SINGAPORE : Two men in their thirties were executed in the early hours of Friday morning in Singapore for drug offences.
The Central Narcotics Bureau confirmed that both Chijioke Stephen Obioha, a 38-year-old Nigerian national, and Devendran a/l Supramaniam, a 31-year-old Malaysian national, were hanged at Changi Prison Complex.
Obioha had been convicted of trafficking 2,604.56 grams of cannabis in 2008, while Devendran was convicted of trafficking 83.36 grams of diamorphine in 2014.
Under Singapore's laws, being found in possession of 500 grams or more of cannabis, or 15 grams or more of diamorphine, triggers the presumption that one is trafficking, and also attracts the mandatory death penalty.
Legal counsel for both men had separately filed criminal motions in court Thursday hoping to stay their executions.
All criminal motions were heard and dismissed by Singapore's apex court.
Obioha's case had attracted public statements from international and local groups calling on the Singapore government to halt his execution.
Amnesty International’s director for Southeast Asia and the Pacific had earlier called for clemency, underlining in a statement that the death penalty is never the solution.
"It will not rid Singapore of drugs.

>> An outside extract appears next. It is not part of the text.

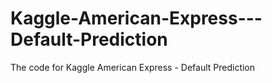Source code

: # Kaggle-American-Express---Default-Prediction
The code for Kaggle American Express - Default Prediction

By executing people for drug-related offences, which do not meet the threshold of most serious crimes, Singapore is violating international law," said Rafendi Djamin.
The call was echoed by the United Nations Human Rights Office for Southeast Asia, international human rights group the International Federation for Human Rights (FIDH), local abolitionist groups the Singapore Anti-Death Penalty Campaign and We Believe in Second Chances, as well as the European Union delegation in Singapore, alongside the Norwegian and Swiss embassies.